A High-Water Mark in American Mass Culture

The Atlantic

www.theatlantic.com › culture › archive › 2023 › 09 › nancy-ernie-bushmiller-three-rocks-biography › 675377

The great cartoonist Wally Wood once observed that not reading Ernie Bushmiller’s long-running newspaper comic strip, Nancy, is harder than reading it. Its minimalism makes the strip into something like a stop sign or a middle finger—it’s just there, all of a sudden, and you may find yourself responding to it before you’re ready to do so. This suddenness is part of what makes Nancy so funny. In many ways, the strip is a series of jokes about the nature of jokes.

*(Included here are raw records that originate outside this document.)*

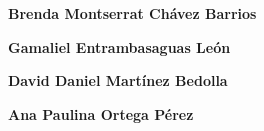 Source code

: \textbf{Brenda Montserrat Chávez Barrios}
\newline\newline

\textbf{Gamaliel Entrambasaguas León}
\newline\newline

\textbf{David Daniel Martínez Bedolla}
\newline\newline

\textbf{Ana Paulina Ortega Pérez}
\newline\newline




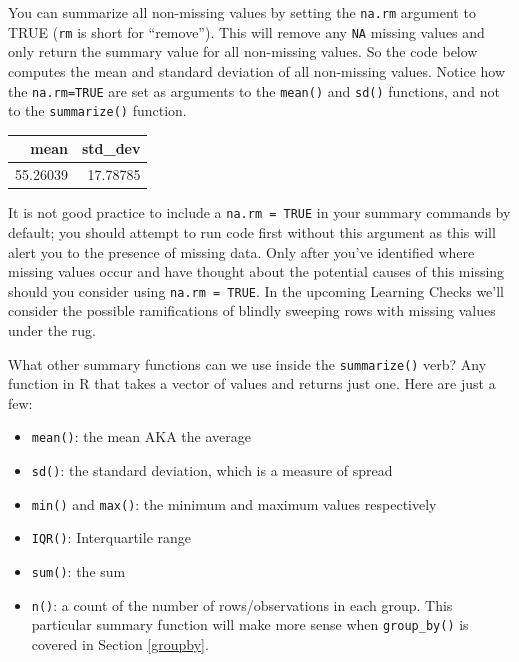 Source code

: \documentclass[12pt,]{krantz}
\makeatletter
\newenvironment{Shaded}{\begin{snugshade}}{\end{snugshade}}
\newcommand{\KeywordTok}[1]{\textcolor[rgb]{0.27,0.27,0.27}{\textbf{#1}}}
\newcommand{\DataTypeTok}[1]{\textcolor[rgb]{0.27,0.27,0.27}{#1}}
\newcommand{\StringTok}[1]{\textcolor[rgb]{0.5,0.5,0.5}{#1}}
\newcommand{\OtherTok}[1]{\textcolor[rgb]{0.37,0.37,0.37}{#1}}
\newcommand{\OperatorTok}[1]{\textcolor[rgb]{0.43,0.43,0.43}{\textbf{#1}}}
\newcommand{\NormalTok}[1]{#1}
\providecommand{\tightlist}{%
  \setlength{\itemsep}{0pt}\setlength{\parskip}{0pt}}
\newenvironment{kframe}{%
\medskip{}
\setlength{\fboxsep}{.8em}
 \def\at@end@of@kframe{}%
 \ifinner\ifhmode%
  \def\at@end@of@kframe{\end{minipage}}%
  \begin{minipage}{\columnwidth}%
 \fi\fi%
 \def\FrameCommand##1{\hskip\@totalleftmargin \hskip-\fboxsep
 \colorbox{shadecolor}{##1}\hskip-\fboxsep
     \hskip-\linewidth \hskip-\@totalleftmargin \hskip\columnwidth}%
 \MakeFramed {\advance\hsize-\width
   \@totalleftmargin\z@ \linewidth\hsize
   \@setminipage}}%
 {\par\unskip\endMakeFramed%
 \at@end@of@kframe}
\renewenvironment{Shaded}{\begin{kframe}}{\end{kframe}}
\theoremstyle{definition}
\theoremstyle{definition}
\theoremstyle{definition}
\theoremstyle{remark}
\makeatother
\begin{document}
You can summarize all non-missing values by setting the \texttt{na.rm}
argument to TRUE (\texttt{rm} is short for ``remove''). This will remove
any \texttt{NA} missing values and only return the summary value for all
non-missing values. So the code below computes the mean and standard
deviation of all non-missing values. Notice how the \texttt{na.rm=TRUE}
are set as arguments to the \texttt{mean()} and \texttt{sd()} functions,
and not to the \texttt{summarize()} function.

\begin{Shaded}
\end{Shaded}

\begin{table}[H]
\centering\begingroup\fontsize{10}{12}\selectfont

\begin{tabular}{r|r}
\hline
mean & std\_dev\\
\hline
55.26039 & 17.78785\\
\hline
\end{tabular}
\endgroup{}
\end{table}

It is not good practice to include a \texttt{na.rm\ =\ TRUE} in your
summary commands by default; you should attempt to run code first
without this argument as this will alert you to the presence of missing
data. Only after you've identified where missing values occur and have
thought about the potential causes of this missing should you consider
using \texttt{na.rm\ =\ TRUE}. In the upcoming Learning Checks we'll
consider the possible ramifications of blindly sweeping rows with
missing values under the rug.

What other summary functions can we use inside the \texttt{summarize()}
verb? Any function in R that takes a vector of values and returns just
one. Here are just a few:

\begin{itemize}
\tightlist
\item
  \texttt{mean()}: the mean AKA the average
\item
  \texttt{sd()}: the standard deviation, which is a measure of spread
\item
  \texttt{min()} and \texttt{max()}: the minimum and maximum values
  respectively
\item
  \texttt{IQR()}: Interquartile range
\item
  \texttt{sum()}: the sum
\item
  \texttt{n()}: a count of the number of rows/observations in each
  group. This particular summary function will make more sense when
  \texttt{group\_by()} is covered in Section \ref{groupby}.
\end{itemize}
\end{document}
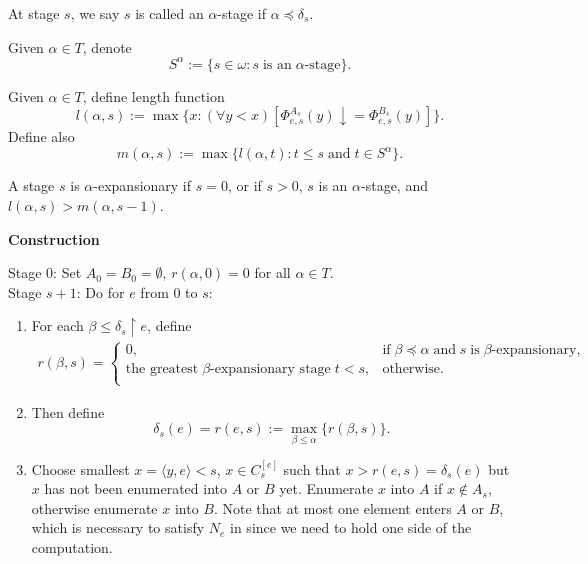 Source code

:  \begin{definition}
    At stage $s$, we say $s$ is called an $\alpha$-stage if
    $\alpha\preceq\delta_s$.
  \end{definition}

  \begin{definition}
    Given $\alpha\in T$, denote
    \[S^\alpha := \{s\in\omega: s\; \text{is an}\; \alpha\text{-stage}\}.\]
  \end{definition}

  \begin{definition}
    Given $\alpha\in T$, define length function
    \[l(\alpha,s) := \max\{x: (\forall y<x) [\Phi_{e,s}^{A_s}(y)
      \downarrow =\Phi_{e,s}^{B_s}(y)]\}.\]
    Define also
    \[m(\alpha,s) := \max\{l(\alpha,t): t\leq s\; \text{and}\; t\in
    S^{\alpha}\}.\]
  \end{definition}

  \begin{definition}
    A stage $s$ is $\alpha$-expansionary if $s=0$, or if $s>0$, $s$ is an
    $\alpha$-stage, and $l(\alpha,s)>m(\alpha,s-1)$.
  \end{definition}

  \textbf{Construction}
  \begin{tcolorbox}
    Stage 0: Set $A_0=B_0=\emptyset$, $r(\alpha,0)=0$ for all $\alpha\in
    T$. \\

    Stage $s+1$: Do for $e$ from 0 to $s$:
    \begin{enumerate}
      \item For each $\beta\leq \delta_s\restriction e$, define
        \begin{align*}
          r(\beta,s) =
          \begin{cases}
            0, &\text{if}\; \beta\preceq\alpha\; \text{and}\; s\;
              \text{is}\; \beta\text{-expansionary},\\
            \text{the greatest}\; \beta\text{-expansionary stage}\; t<s,
              &\text{otherwise}.\\
          \end{cases}
        \end{align*}
      \item Then define
        \[\delta_s(e) =r(e,s) :=\max_{\beta\leq\alpha}\{r(\beta,s)\}.\]
      \item Choose smallest $x=\langle y,e\rangle<s$, $x\in C_s^{[e]}$ such
        that $x>r(e,s)=\delta_s(e)$ but $x$ has not been enumerated into
        $A$ or $B$ yet. Enumerate $x$ into $A$ if $x\not\in A_s$, otherwise
        enumerate $x$ into $B$. Note that at most one element enters $A$ or
        $B$, which is necessary to satisfy $N_e$ in since we need to hold
        one side of the computation.
    \end{enumerate}
  \end{tcolorbox}

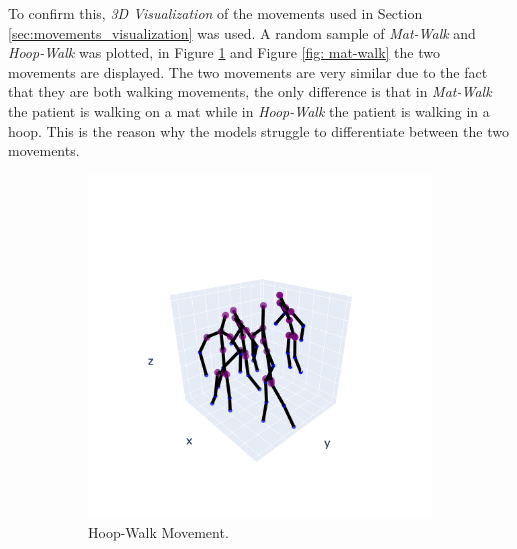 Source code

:             \newpage

            To confirm this, \textit{3D Visualization} of the movements used in Section \ref{sec:movements_visualization} was used. A random sample of \textit{Mat-Walk} and \textit{Hoop-Walk} was plotted, in Figure \ref{fig: hoop-walk} and Figure \ref{fig: mat-walk} the two movements are displayed. The two movements are very similar due to the fact that they are both walking movements, the only difference is that in \textit{Mat-Walk} the patient is walking on a mat while in \textit{Hoop-Walk} the patient is walking in a hoop. This is the reason why the models struggle to differentiate between the two movements.

            \begin{figure}[h]
                \begin{subfigure}{.5\textwidth}
                \centering
                  \includegraphics[width=1.\linewidth]{../src/resources/mov-plots/mov-1.png}
                  \caption{Hoop-Walk Movement.}
                  \label{fig: hoop-walk}
                \end{subfigure}
                \begin{subfigure}{.5\textwidth}
                \centering

\end{subfigure}
\end{figure}
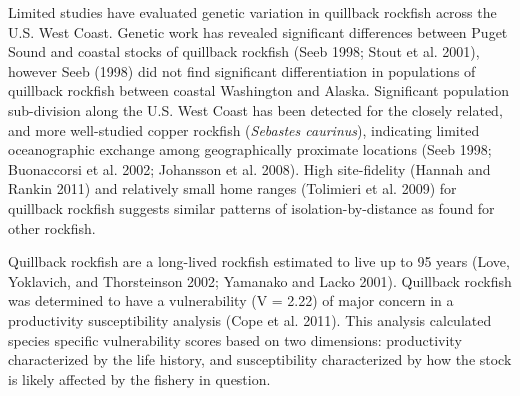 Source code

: \documentclass[11pt,
  english,
  a4paper,
]{article}
\begin{document}
\leavevmode\tagmcend\tagstructend\par


Limited studies have evaluated genetic variation in quillback rockfish across the U.S. West Coast. Genetic work has revealed significant differences between Puget Sound and coastal stocks of quillback rockfish {(Seeb 1998; Stout et al. 2001)\leavevmode\tagmcend\tagstructend}, however Seeb {(1998)\leavevmode\tagmcend\tagstructend} did not find significant differentiation in populations of quillback rockfish between coastal Washington and Alaska. Significant population sub-division along the U.S. West Coast has been detected for the closely related, and more well-studied copper rockfish (\emph{Sebastes caurinus}), indicating limited oceanographic exchange among geographically proximate locations {(Seeb 1998; Buonaccorsi et al. 2002; Johansson et al. 2008)\leavevmode\tagmcend\tagstructend}. High site-fidelity {(Hannah and Rankin 2011)\leavevmode\tagmcend\tagstructend} and relatively small home ranges {(Tolimieri et al. 2009)\leavevmode\tagmcend\tagstructend} for quillback rockfish suggests similar patterns of isolation-by-distance as found for other rockfish.

\leavevmode\tagmcend\tagstructend\par


Quillback rockfish are a long-lived rockfish estimated to live up to 95 years {(Love, Yoklavich, and Thorsteinson 2002; Yamanako and Lacko 2001)\leavevmode\tagmcend\tagstructend}. Quillback rockfish was determined to have a vulnerability (V = 2.22) of major concern in a productivity susceptibility analysis {(Cope et al. 2011)\leavevmode\tagmcend\tagstructend}. This analysis calculated species specific vulnerability scores based on two dimensions: productivity characterized by the life history, and susceptibility characterized by how the stock is likely affected by the fishery in question.

\leavevmode\tagmcend\tagstructend\par
\end{document}
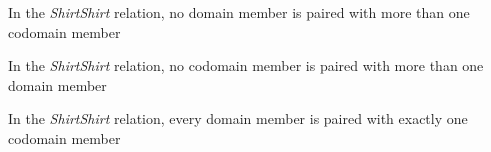 \documentclass{ximera}
\begin{document}
\begin{exercise}
\begin{question} 
In the \textit{ShirtShirt} relation, no domain member is paired with more than one codomain member

\begin{multipleChoice}
\end{multipleChoice}
\end{question}








\begin{question} 
In the \textit{ShirtShirt} relation, no codomain member is paired with more than one domain member

\begin{multipleChoice}
\end{multipleChoice}
\end{question}








\begin{question} 
In the \textit{ShirtShirt} relation, every domain member is paired with exactly one codomain member

\begin{multipleChoice}
\end{multipleChoice}
\end{question}







\end{exercise}
\end{document}
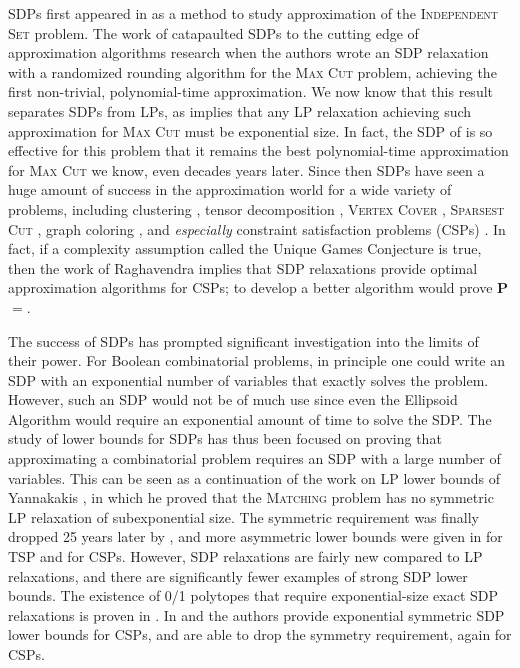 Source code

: SDPs first appeared in \cite{Lovasz79} as a method to study approximation of the \textsc{Independent Set} problem. The work of \cite{GW95} catapaulted SDPs to the cutting edge of approximation algorithms research when the authors wrote an SDP relaxation with a randomized rounding algorithm for the \textsc{Max Cut} problem, achieving the first non-trivial, polynomial-time approximation. We now know that this result separates SDPs from LPs, as \cite{CLRS16} implies that any LP relaxation achieving such approximation for \textsc{Max Cut} must be exponential size. In fact, the SDP of \cite{GW95} is so effective for this problem that it remains the best polynomial-time approximation for \textsc{Max Cut} we know, even decades years later. Since then SDPs have seen a huge amount of success in the approximation world for a wide variety of problems, including clustering \cite{PW07}, tensor decomposition \cite{TS15}, \textsc{Vertex Cover} \cite{Kar09}, \textsc{Sparsest Cut} \cite{ARV09}, graph coloring \cite{Chlam07}, and \emph{especially} constraint satisfaction problems (CSPs) \cite{FJ97,HZ99,CMM09}. In fact, if a complexity assumption called the Unique Games Conjecture \cite{Khot02} is true, then the work of Raghavendra \cite{Ragh08} implies that SDP relaxations provide optimal approximation algorithms for CSPs; to develop a better algorithm would prove \textbf{P}$ = $\np. 

The success of SDPs has prompted significant investigation into the limits of their power. For Boolean combinatorial problems, in principle one could write an SDP with an exponential number of variables that exactly solves the problem. However, such an SDP would not be of much use since even the Ellipsoid Algorithm would require an exponential amount of time to solve the SDP. The study of lower bounds for SDPs has thus been focused on proving that approximating a combinatorial problem requires an SDP with a large number of variables. This can be seen as a continuation of the work on LP lower bounds of Yannakakis \cite{Yann88}, in which he proved that the \textsc{Matching} problem has no symmetric LP relaxation of subexponential size. The symmetric requirement was finally dropped 25 years later by \cite{Roth14}, and more asymmetric lower bounds were given in \cite{FMPTHW15} for \textsc{TSP} and \cite{CLRS16} for CSPs. 
However, SDP relaxations are fairly new compared to LP relaxations, and there are significantly fewer examples of strong SDP lower bounds. The existence of 0/1 polytopes that require exponential-size exact SDP relaxations is proven in \cite{BDP15}. In \cite{FSP13} and \cite{LRST14} the authors provide exponential symmetric SDP lower bounds for CSPs, and \cite{LRS15} are able to drop the symmetry requirement, again for CSPs. 


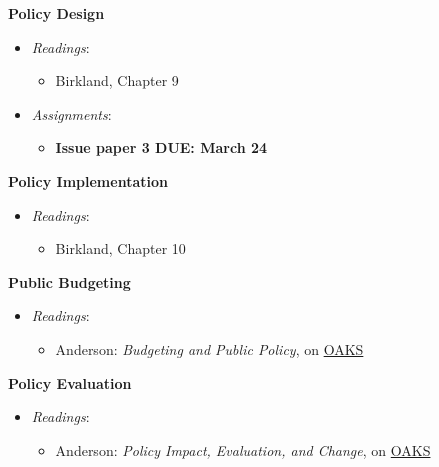 \week \textbf{Policy Design}

\begin{itemize}

\item
  \emph{Readings}:

  \begin{itemize}
  
  \item
    Birkland, Chapter 9
  \end{itemize}
\item
  \emph{Assignments}:

  \begin{itemize}
  
  \item
    \textbf{Issue paper 3 DUE: March 24}
  \end{itemize}
\end{itemize}

\week \textbf{Policy Implementation}

\begin{itemize}

\item
  \emph{Readings}:

  \begin{itemize}
  
  \item
    Birkland, Chapter 10
  \end{itemize}
\end{itemize}

\week \textbf{Public Budgeting}

\begin{itemize}

\item
  \emph{Readings}:

  \begin{itemize}
  
  \item
    Anderson: \emph{Budgeting and Public Policy}, on
    \href{https://lms.cofc.edu/d2l/login}{OAKS}
  \end{itemize}
\end{itemize}

\week \textbf{Policy Evaluation}

\begin{itemize}

\item
  \emph{Readings}:

  \begin{itemize}
  
  \item
    Anderson: \emph{Policy Impact, Evaluation, and Change}, on
    \href{https://lms.cofc.edu/d2l/login}{OAKS}
  \end{itemize}
\end{itemize}


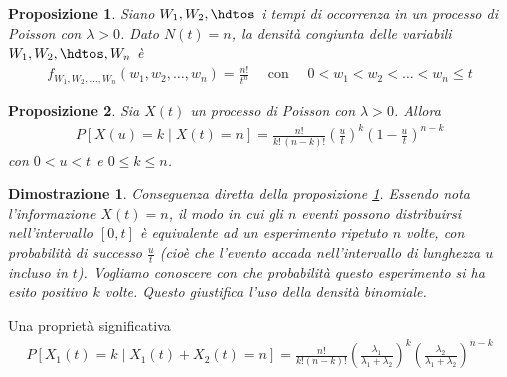 \documentclass{article}
\newtheorem{proposizione}{Proposizione}[section]
\newtheorem*{dimostrazione*}{Dimostrazione}
\begin{document}
\begin{proposizione}
\label{pp_dens_congiunta_variabili}
Siano $W_1,W_2,\hdtos$ i tempi di occorrenza in un processo di Poisson con $\lambda > 0$. Dato $N(t) =n$, la densità congiunta delle variabili $W_1,W_2,\hdtos,W_n$ è
\begin{align*}
f_{W_1,W_2,...,W_n}(w_1,w_2,\hdots,w_n) = \frac{n!}{t^n}\quad\text{ con }\quad 0<w_1<w_2<\hdots<w_n\le t
\end{align*}
\end{proposizione}

\begin{boxedminipage}{\textwidth}
\begin{proposizione}
\label{pp_prob_condizionata_binomiale}
Sia $X(t)$ un processo di Poisson con $\lambda > 0$. Allora
\begin{gather}
P[X(u) = k \mid X(t) = n] = \frac{n!}{k!\,(n-k)!} \left(\frac{u}{t}\right)^k\left(1-\frac{u}{t}\right)^{n-k}
\end{gather}
con $0<u<t$ e $0\le k \le n$.
\end{proposizione}
\begin{dimostrazione*}
Conseguenza diretta della proposizione \ref{pp_dens_congiunta_variabili}. Essendo nota l'informazione $X(t) = n$, il modo in cui gli $n$ eventi possono distribuirsi nell'intervallo $[0,t]$ è equivalente ad un esperimento ripetuto $n$ volte, con probabilità di successo $\frac{u}{t}$ (cioè che l'evento accada nell'intervallo di lunghezza $u$ incluso in $t$). Vogliamo conoscere con che probabilità questo esperimento si ha esito positivo $k$ volte. Questo giustifica l'uso della densità binomiale. 
\end{dimostrazione*}

Una proprietà significativa
\begin{align}
P[X_1(t) = k \mid X_1(t) + X_2(t) = n] = \frac{n!}{k!(n-k)!}\left(\frac{\lambda_1}{\lambda_1+\lambda_2}\right)^k\left(\frac{\lambda_2}{\lambda_1+\lambda_2}\right)^{n-k}
\end{align}
\end{boxedminipage}
\bigbreak
\end{document}
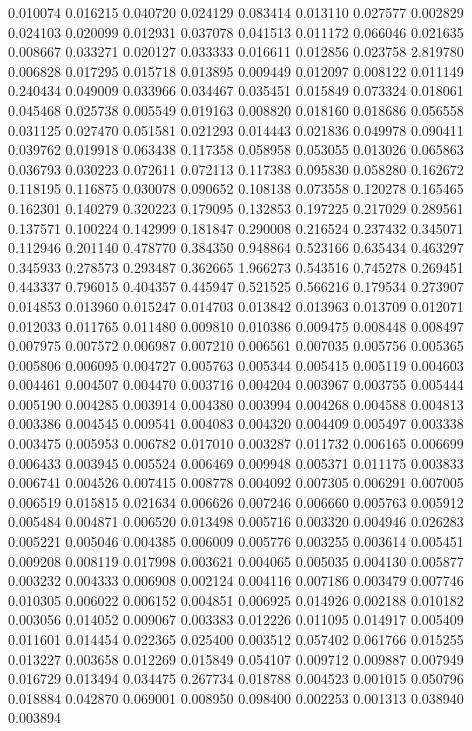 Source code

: 0.010074
0.016215
0.040720
0.024129
0.083414
0.013110
0.027577
0.002829
0.024103
0.020099
0.012931
0.037078
0.041513
0.011172
0.066046
0.021635
0.008667
0.033271
0.020127
0.033333
0.016611
0.012856
0.023758
2.819780
0.006828
0.017295
0.015718
0.013895
0.009449
0.012097
0.008122
0.011149
0.240434
0.049009
0.033966
0.034467
0.035451
0.015849
0.073324
0.018061
0.045468
0.025738
0.005549
0.019163
0.008820
0.018160
0.018686
0.056558
0.031125
0.027470
0.051581
0.021293
0.014443
0.021836
0.049978
0.090411
0.039762
0.019918
0.063438
0.117358
0.058958
0.053055
0.013026
0.065863
0.036793
0.030223
0.072611
0.072113
0.117383
0.095830
0.058280
0.162672
0.118195
0.116875
0.030078
0.090652
0.108138
0.073558
0.120278
0.165465
0.162301
0.140279
0.320223
0.179095
0.132853
0.197225
0.217029
0.289561
0.137571
0.100224
0.142999
0.181847
0.290008
0.216524
0.237432
0.345071
0.112946
0.201140
0.478770
0.384350
0.948864
0.523166
0.635434
0.463297
0.345933
0.278573
0.293487
0.362665
1.966273
0.543516
0.745278
0.269451
0.443337
0.796015
0.404357
0.445947
0.521525
0.566216
0.179534
0.273907
0.014853
0.013960
0.015247
0.014703
0.013842
0.013963
0.013709
0.012071
0.012033
0.011765
0.011480
0.009810
0.010386
0.009475
0.008448
0.008497
0.007975
0.007572
0.006987
0.007210
0.006561
0.007035
0.005756
0.005365
0.005806
0.006095
0.004727
0.005763
0.005344
0.005415
0.005119
0.004603
0.004461
0.004507
0.004470
0.003716
0.004204
0.003967
0.003755
0.005444
0.005190
0.004285
0.003914
0.004380
0.003994
0.004268
0.004588
0.004813
0.003386
0.004545
0.009541
0.004083
0.004320
0.004409
0.005497
0.003338
0.003475
0.005953
0.006782
0.017010
0.003287
0.011732
0.006165
0.006699
0.006433
0.003945
0.005524
0.006469
0.009948
0.005371
0.011175
0.003833
0.006741
0.004526
0.007415
0.008778
0.004092
0.007305
0.006291
0.007005
0.006519
0.015815
0.021634
0.006626
0.007246
0.006660
0.005763
0.005912
0.005484
0.004871
0.006520
0.013498
0.005716
0.003320
0.004946
0.026283
0.005221
0.005046
0.004385
0.006009
0.005776
0.003255
0.003614
0.005451
0.009208
0.008119
0.017998
0.003621
0.004065
0.005035
0.004130
0.005877
0.003232
0.004333
0.006908
0.002124
0.004116
0.007186
0.003479
0.007746
0.010305
0.006022
0.006152
0.004851
0.006925
0.014926
0.002188
0.010182
0.003056
0.014052
0.009067
0.003383
0.012226
0.011095
0.014917
0.005409
0.011601
0.014454
0.022365
0.025400
0.003512
0.057402
0.061766
0.015255
0.013227
0.003658
0.012269
0.015849
0.054107
0.009712
0.009887
0.007949
0.016729
0.013494
0.034475
0.267734
0.018788
0.004523
0.001015
0.050796
0.018884
0.042870
0.069001
0.008950
0.098400
0.002253
0.001313
0.038940
0.003894
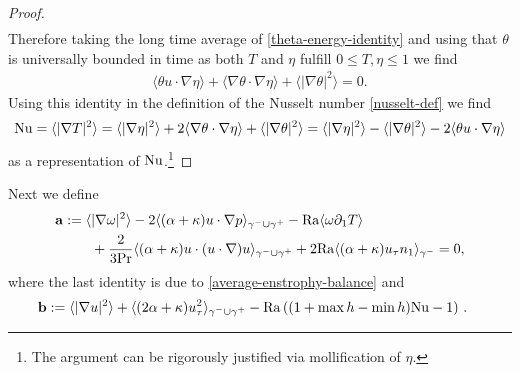 \documentclass{article}
\theoremstyle{definition}
\theoremstyle{definition}
\newcommand{\Pra}{\rm{Pr}}
\newcommand{\Ra}{{\rm{Ra}}}
\newcommand{\Nu}{{\rm{Nu}}}
\begin{document}
\begin{proof}
\begin{align*}
\end{align*}
Therefore taking the long time average of \eqref{theta-energy-identity} and using that $\theta$ is universally bounded in time as both $T$ and $\eta$ fulfill $0\leq T,\eta\leq 1$ we find
\begin{align*}
    \langle \theta u\cdot\nabla \eta \rangle + \langle \nabla\theta \cdot \nabla \eta \rangle + \langle |\nabla\theta|^2\rangle = 0.
\end{align*}
Using this identity in the definition of the Nusselt number \eqref{nusselt-def} we find
\begin{align*}
    \Nu = \langle|\nabla T|^2 \rangle = \langle |\nabla \eta|^2\rangle + 2\langle \nabla \theta \cdot\nabla\eta \rangle + \langle |\nabla \theta|^2\rangle = \langle |\nabla \eta|^2\rangle - \langle |\nabla \theta|^2\rangle -2\langle \theta u \cdot\nabla\eta \rangle
\end{align*}
as a representation of $\Nu$.\footnote{The argument can be rigorously justified via mollification of $\eta$.}
\end{proof}
%
Next we define
\begin{equation*}
    \label{def-a}
    \begin{aligned}
        \mathbf{a} &:= \langle |\nabla \omega|^2\rangle -2 \langle (\alpha+\kappa)u\cdot\nabla p\rangle_{\gamma^-\cup\gamma^+} - \Ra \langle \omega\partial_1 T\rangle 
        \\
        &\qquad + \frac{2}{3\Pra} \langle (\alpha+\kappa) u\cdot (u\cdot\nabla) u\rangle_{\gamma^-\cup\gamma^+} + 2\Ra \langle (\alpha+\kappa) u_\tau n_1\rangle_{\gamma^-} =0,
    \end{aligned}
\end{equation*}
where the last identity is due to \eqref{average-enstrophy-balance} and 
\begin{align}
    \label{def-b}
    \mathbf{b} &:= \langle|\nabla u|^2\rangle + \langle (2\alpha+\kappa) u_\tau^2\rangle_{\gamma^-\cup \gamma^+} - \Ra\left((1+\max h - \min h) \Nu-1\right)\,.%
\end{align}
\end{document}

Despite the two rambunctious kids, Nancy and Sluggo, at its center, it’s not about childhood, like Peanuts and Calvin and Hobbes are. And, despite its surrealism, it’s not about the silliness of life, like The Far Side is. It’s about the rules of comics, which Bushmiller made so clear that the reader can understand them at the first, most casual glance at one of his strips. A deeper look—which Nancy resists with all its might—suggests that Bushmiller’s great contribution to popular culture was the way he understood language itself.

Take, for example, a strip that shows Nancy spilling ink on the wall and then repeating the ink stain over and over again, with disorienting perfection, turning the mistake into a wallpaper pattern. Another has Sluggo taking a picture of Nancy’s unchanging, helmetlike hairdo and holding it up upside down against a picture of his own face, because “I wanted to see what I’d look like with a beard.” It takes much longer to describe these panels than it does to read them. Your brain says that one ink stain is an error, but the same ink stain repeated exactly is a design. Hair turned upside down equals a beard. And then you laugh.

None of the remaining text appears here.